*** Block opens ***

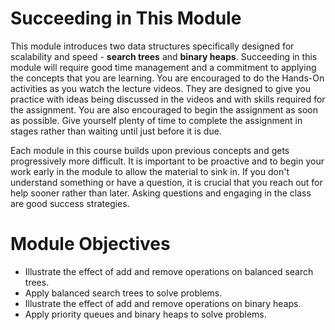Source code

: # Succeeding in This Module

This module introduces two data structures specifically designed for
scalability and speed - **search trees** and **binary heaps**. Succeeding in
this module will require good time management and a commitment to applying the
concepts that you are learning. You are encouraged to do the Hands-On
activities as you watch the lecture videos. They are designed to give you
practice with ideas being discussed in the videos and with skills required for
the assignment. You are also encouraged to begin the assignment as soon as
possible. Give yourself plenty of time to complete the assignment in stages
rather than waiting until just before it is due.

Each module in this course builds upon previous concepts and gets
progressively more difficult. It is important to be proactive and to begin
your work early in the module to allow the material to sink in. If you don't
understand something or have a question, it is crucial that you reach out for
help sooner rather than later. Asking questions and engaging in the class are
good success strategies.



# Module Objectives

- Illustrate the effect of add and remove operations on balanced search trees.
- Apply balanced search trees to solve problems.
- Illustrate the effect of add and remove operations on binary heaps.
- Apply priority queues and binary heaps to solve problems.

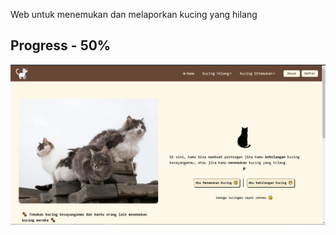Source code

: Web untuk menemukan dan melaporkan kucing yang hilang

## Progress - 50%
![Kucingku Hilang](./client/public/images//progress.png)
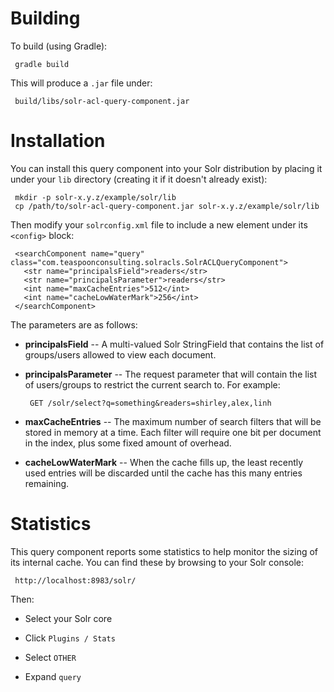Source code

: # Building

To build (using Gradle):

     gradle build

This will produce a `.jar` file under:

     build/libs/solr-acl-query-component.jar 


# Installation

You can install this query component into your Solr distribution by
placing it under your `lib` directory (creating it if it doesn't
already exist):

     mkdir -p solr-x.y.z/example/solr/lib
     cp /path/to/solr-acl-query-component.jar solr-x.y.z/example/solr/lib

Then modify your `solrconfig.xml` file to include a new element under
its `<config>` block:

     <searchComponent name="query" class="com.teaspoonconsulting.solracls.SolrACLQueryComponent">
       <str name="principalsField">readers</str>
       <str name="principalsParameter">readers</str>
       <int name="maxCacheEntries">512</int>
       <int name="cacheLowWaterMark">256</int>
     </searchComponent>

The parameters are as follows:

  * **principalsField** -- A multi-valued Solr StringField that contains the list of groups/users allowed to view each document. 

  * **principalsParameter** -- The request parameter that will contain
    the list of users/groups to restrict the current search to.  For
    example:

         GET /solr/select?q=something&readers=shirley,alex,linh
    
  * **maxCacheEntries** -- The maximum number of search filters that
    will be stored in memory at a time.  Each filter will require one
    bit per document in the index, plus some fixed amount of overhead.

  * **cacheLowWaterMark** -- When the cache fills up, the
    least recently used entries will be discarded until the cache has
    this many entries remaining.


# Statistics

This query component reports some statistics to help monitor the
sizing of its internal cache.  You can find these by browsing to your
Solr console:

     http://localhost:8983/solr/
  
Then:

  * Select your Solr core

  * Click `Plugins / Stats`
  
  * Select `OTHER`
  
  * Expand `query`
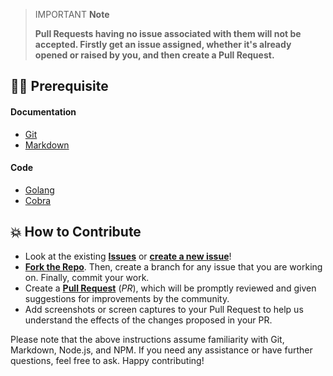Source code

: > IMPORTANT **Note**
>
> **Pull Requests having no issue associated with them will not be accepted. Firstly get an issue assigned, whether it's already opened or raised by you, and then create a Pull Request.**

## 👨‍💻 Prerequisite

#### Documentation

- [Git](https://git-scm.com/)
- [Markdown](https://www.markdownguide.org/basic-syntax/)

#### Code

- [Golang](https://golang.org/)
- [Cobra](https://github.com/spf13/cobra)

## 💥 How to Contribute

- Look at the existing [**Issues**](https://github.com/Pradumnasaraf/scrapy/issues) or [**create a new issue**](https://github.com/Pradumnasaraf/candy/issues/new/choose)!
- [**Fork the Repo**](https://github.com/Pradumnasaraf/candy/fork). Then, create a branch for any issue that you are working on. Finally, commit your work.
- Create a **[Pull Request](https://github.com/Pradumnasaraf/candy/compare)** (_PR_), which will be promptly reviewed and given suggestions for improvements by the community.
- Add screenshots or screen captures to your Pull Request to help us understand the effects of the changes proposed in your PR.

Please note that the above instructions assume familiarity with Git, Markdown, Node.js, and NPM. If you need any assistance or have further questions, feel free to ask. Happy contributing!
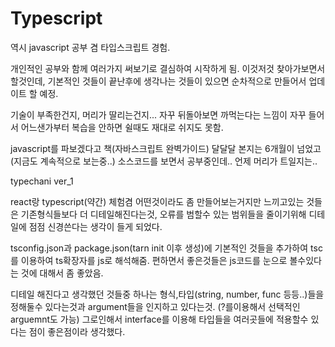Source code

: # Typescript

역시 javascript 공부 겸 타입스크립트 경험.

개인적인 공부와 함께 여러가지 써보기로 결심하여 시작하게 됨. 
이것저것 찾아가보면서 할것인데, 기본적인 것들이 끝난후에 생각나는 것들이 있으면 순차적으로 만들어서 업데이트 할 예정.

기술이 부족한건지, 머리가 딸리는건지... 자꾸 뒤돌아보면 까먹는다는 느낌이 자꾸 들어서 어느샌가부터 복습을 안하면 쉴때도 재대로 쉬지도 못함.

javascript를 파보겠다고 책(자바스크립트 완벽가이드) 달달달 본지는 6개월이 넘었고(지금도 계속적으로 보는중..) 소스코드를 보면서 공부중인데.. 언제 머리가 트일지는..

typechani ver_1

react랑 typescript(약간) 체험겸 어떤것이라도 좀 만들어보는거지만 느끼고있는 것들은 기존형식들보다 더 디테일해진다는것, 오류를 범할수 있는 범위들을 줄이기위해 디테일에 점점 신경쓴다는 생각이 들게 되었다.

tsconfig.json과 package.json(tarn init 이후 생성)에 기본적인 것들을 추가하여 tsc를 이용하여 ts확장자를 js로 해석해줌. 
편하면서 좋은것들은 js코드를 눈으로 볼수있다는 것에 대해서 좀 좋았음.

디테일 해진다고 생각했던 것들중 하나는 형식,타입(string, number, func 등등..)들을 정해둘수 있다는것과 argument들을 인지하고 있다는것. (?를이용해서 선택적인 arguemnt도 가능)
그로인해서 interface를 이용해 타입들을 여러곳들에 적용할수 있다는 점이 좋은점이라 생각했다.
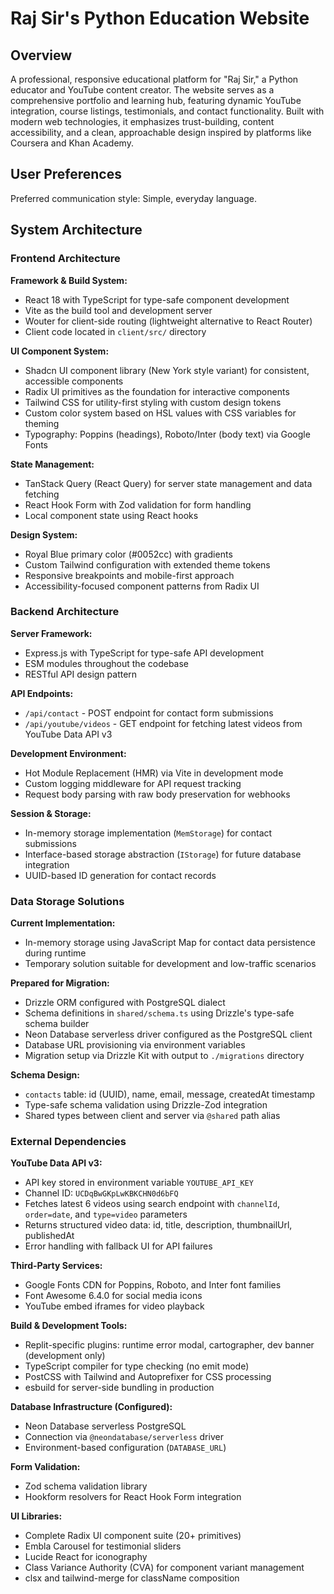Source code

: # Raj Sir's Python Education Website

## Overview

A professional, responsive educational platform for "Raj Sir," a Python educator and YouTube content creator. The website serves as a comprehensive portfolio and learning hub, featuring dynamic YouTube integration, course listings, testimonials, and contact functionality. Built with modern web technologies, it emphasizes trust-building, content accessibility, and a clean, approachable design inspired by platforms like Coursera and Khan Academy.

## User Preferences

Preferred communication style: Simple, everyday language.

## System Architecture

### Frontend Architecture

**Framework & Build System:**
- React 18 with TypeScript for type-safe component development
- Vite as the build tool and development server
- Wouter for client-side routing (lightweight alternative to React Router)
- Client code located in `client/src/` directory

**UI Component System:**
- Shadcn UI component library (New York style variant) for consistent, accessible components
- Radix UI primitives as the foundation for interactive components
- Tailwind CSS for utility-first styling with custom design tokens
- Custom color system based on HSL values with CSS variables for theming
- Typography: Poppins (headings), Roboto/Inter (body text) via Google Fonts

**State Management:**
- TanStack Query (React Query) for server state management and data fetching
- React Hook Form with Zod validation for form handling
- Local component state using React hooks

**Design System:**
- Royal Blue primary color (#0052cc) with gradients
- Custom Tailwind configuration with extended theme tokens
- Responsive breakpoints and mobile-first approach
- Accessibility-focused component patterns from Radix UI

### Backend Architecture

**Server Framework:**
- Express.js with TypeScript for type-safe API development
- ESM modules throughout the codebase
- RESTful API design pattern

**API Endpoints:**
- `/api/contact` - POST endpoint for contact form submissions
- `/api/youtube/videos` - GET endpoint for fetching latest videos from YouTube Data API v3

**Development Environment:**
- Hot Module Replacement (HMR) via Vite in development mode
- Custom logging middleware for API request tracking
- Request body parsing with raw body preservation for webhooks

**Session & Storage:**
- In-memory storage implementation (`MemStorage`) for contact submissions
- Interface-based storage abstraction (`IStorage`) for future database integration
- UUID-based ID generation for contact records

### Data Storage Solutions

**Current Implementation:**
- In-memory storage using JavaScript Map for contact data persistence during runtime
- Temporary solution suitable for development and low-traffic scenarios

**Prepared for Migration:**
- Drizzle ORM configured with PostgreSQL dialect
- Schema definitions in `shared/schema.ts` using Drizzle's type-safe schema builder
- Neon Database serverless driver configured as the PostgreSQL client
- Database URL provisioning via environment variables
- Migration setup via Drizzle Kit with output to `./migrations` directory

**Schema Design:**
- `contacts` table: id (UUID), name, email, message, createdAt timestamp
- Type-safe schema validation using Drizzle-Zod integration
- Shared types between client and server via `@shared` path alias

### External Dependencies

**YouTube Data API v3:**
- API key stored in environment variable `YOUTUBE_API_KEY`
- Channel ID: `UCDqBwGKpLwKBKCHN0d6bFQ`
- Fetches latest 6 videos using search endpoint with `channelId`, `order=date`, and `type=video` parameters
- Returns structured video data: id, title, description, thumbnailUrl, publishedAt
- Error handling with fallback UI for API failures

**Third-Party Services:**
- Google Fonts CDN for Poppins, Roboto, and Inter font families
- Font Awesome 6.4.0 for social media icons
- YouTube embed iframes for video playback

**Build & Development Tools:**
- Replit-specific plugins: runtime error modal, cartographer, dev banner (development only)
- TypeScript compiler for type checking (no emit mode)
- PostCSS with Tailwind and Autoprefixer for CSS processing
- esbuild for server-side bundling in production

**Database Infrastructure (Configured):**
- Neon Database serverless PostgreSQL
- Connection via `@neondatabase/serverless` driver
- Environment-based configuration (`DATABASE_URL`)

**Form Validation:**
- Zod schema validation library
- Hookform resolvers for React Hook Form integration

**UI Libraries:**
- Complete Radix UI component suite (20+ primitives)
- Embla Carousel for testimonial sliders
- Lucide React for iconography
- Class Variance Authority (CVA) for component variant management
- clsx and tailwind-merge for className composition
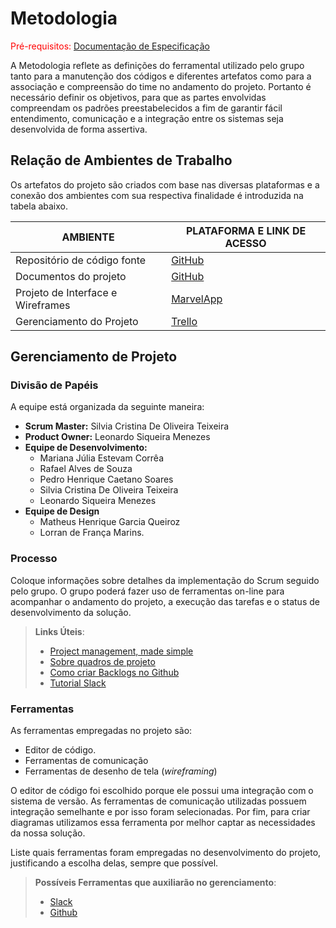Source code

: 
# Metodologia

<span style="color:red">Pré-requisitos: <a href="2-Especificação do Projeto.md"> Documentação de Especificação</a></span>

A Metodologia reflete as definições do ferramental utilizado pelo grupo tanto para a manutenção dos códigos e diferentes artefatos como para a associação e compreensão do time no andamento do projeto. Portanto é necessário definir os objetivos, para que as partes envolvidas compreendam os padrões preestabelecidos a fim de garantir fácil entendimento, comunicação e a integração entre os sistemas seja desenvolvida de forma assertiva.

## Relação de Ambientes de Trabalho

Os artefatos do projeto são criados com base nas diversas plataformas e a conexão dos ambientes com sua respectiva finalidade é introduzida na tabela abaixo.

|     AMBIENTE                    |   PLATAFORMA E LINK DE ACESSO                                                             |
|---------------------------------|-------------------------------------------------------------------------------------------|
|Repositório de código fonte      | [GitHub](https://github.com/ICEI-PUC-Minas-PMV-ADS/pmv-ads-2021-2-e2-proj-int-t3-tapunk/) |
|Documentos do projeto            | [GitHub](https://github.com/ICEI-PUC-Minas-PMV-ADS/pmv-ads-2021-2-e2-proj-int-t3-tapunk/) | 
|Projeto de Interface e Wireframes| [MarvelApp](https://marvelapp.com/prototype/5e2jadg/)                                     |
|Gerenciamento do Projeto         | [Trello](https://trello.com/b/me7Z0Ltz/kanban-airsoft/)                                   | 


## Gerenciamento de Projeto

### Divisão de Papéis

A equipe está organizada da seguinte maneira:
- **Scrum Master:** Silvia Cristina De Oliveira Teixeira
- **Product Owner:** Leonardo Siqueira Menezes
- **Equipe de Desenvolvimento:**
    - Mariana Júlia Estevam Corrêa
    - Rafael Alves de Souza
    - Pedro Henrique Caetano Soares    
    - Silvia Cristina De Oliveira Teixeira
    - Leonardo Siqueira Menezes
- **Equipe de Design**
    - Matheus Henrique Garcia Queiroz
    - Lorran de França Marins.


### Processo

Coloque  informações sobre detalhes da implementação do Scrum seguido pelo grupo. O grupo poderá fazer uso de ferramentas on-line para acompanhar o andamento do projeto, a execução das tarefas e o status de desenvolvimento da solução.
 
> **Links Úteis**:
> - [Project management, made simple](https://github.com/features/project-management/)
> - [Sobre quadros de projeto](https://docs.github.com/pt/github/managing-your-work-on-github/about-project-boards)
> - [Como criar Backlogs no Github](https://www.youtube.com/watch?v=RXEy6CFu9Hk)
> - [Tutorial Slack](https://slack.com/intl/en-br/)

### Ferramentas

As ferramentas empregadas no projeto são:

- Editor de código.
- Ferramentas de comunicação
- Ferramentas de desenho de tela (_wireframing_)

O editor de código foi escolhido porque ele possui uma integração com o
sistema de versão. As ferramentas de comunicação utilizadas possuem
integração semelhante e por isso foram selecionadas. Por fim, para criar
diagramas utilizamos essa ferramenta por melhor captar as
necessidades da nossa solução.

Liste quais ferramentas foram empregadas no desenvolvimento do projeto, justificando a escolha delas, sempre que possível.
 
> **Possíveis Ferramentas que auxiliarão no gerenciamento**: 
> - [Slack](https://slack.com/)
> - [Github](https://github.com/)
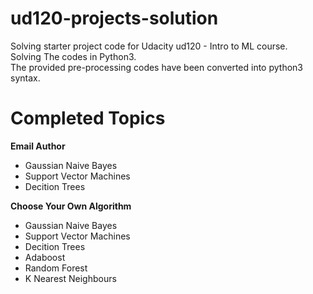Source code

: ud120-projects-solution
=======================

Solving starter project code for Udacity ud120 - Intro to ML course.<br>
Solving The codes in Python3.<br>
The provided pre-processing codes have been converted into python3 syntax.

Completed Topics
================
<b>Email Author</b>
<ul>
  <li>Gaussian Naive Bayes</li>
  <li>Support Vector Machines</li>
  <li>Decition Trees</li>
</ul>

<b>Choose Your Own Algorithm</b>
<ul>
      <li>Gaussian Naive Bayes</li>
      <li>Support Vector Machines</li>
      <li>Decition Trees</li>
      <li>Adaboost</li>
      <li>Random Forest</li>
      <li>K Nearest Neighbours</li>
</ul>
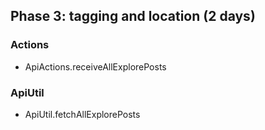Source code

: ## Phase 3: tagging and location (2 days)

### Actions
* ApiActions.receiveAllExplorePosts

### ApiUtil
* ApiUtil.fetchAllExplorePosts
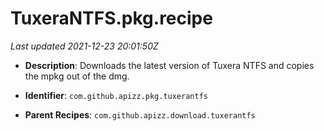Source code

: # TuxeraNTFS.pkg.recipe

_Last updated 2021-12-23 20:01:50Z_

- **Description**: Downloads the latest version of Tuxera NTFS and copies the mpkg out of the dmg.

- **Identifier**: `com.github.apizz.pkg.tuxerantfs`

- **Parent Recipes**: `com.github.apizz.download.tuxerantfs`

*** Block closes ***

● Work instructions:
Above are some records; quote exactly and only the lines that begin at the line containing "kucing yang hilang" and stop after the line containing "This query component reports", leaving out the pictures.

● Reply:
: Web untuk menemukan dan melaporkan kucing yang hilang

## Progress - 50%
![Kucingku Hilang](./client/public/images//progress.png)
Source code

: # Building

To build (using Gradle):

     gradle build

This will produce a `.jar` file under:

     build/libs/solr-acl-query-component.jar 


# Installation

You can install this query component into your Solr distribution by
placing it under your `lib` directory (creating it if it doesn't
already exist):

     mkdir -p solr-x.y.z/example/solr/lib
     cp /path/to/solr-acl-query-component.jar solr-x.y.z/example/solr/lib

Then modify your `solrconfig.xml` file to include a new element under
its `<config>` block:

     <searchComponent name="query" class="com.teaspoonconsulting.solracls.SolrACLQueryComponent">
       <str name="principalsField">readers</str>
       <str name="principalsParameter">readers</str>
       <int name="maxCacheEntries">512</int>
       <int name="cacheLowWaterMark">256</int>
     </searchComponent>

The parameters are as follows:

  * **principalsField** -- A multi-valued Solr StringField that contains the list of groups/users allowed to view each document. 

  * **principalsParameter** -- The request parameter that will contain
    the list of users/groups to restrict the current search to.  For
    example:

         GET /solr/select?q=something&readers=shirley,alex,linh
    
  * **maxCacheEntries** -- The maximum number of search filters that
    will be stored in memory at a time.  Each filter will require one
    bit per document in the index, plus some fixed amount of overhead.

  * **cacheLowWaterMark** -- When the cache fills up, the
    least recently used entries will be discarded until the cache has
    this many entries remaining.


# Statistics

This query component reports some statistics to help monitor the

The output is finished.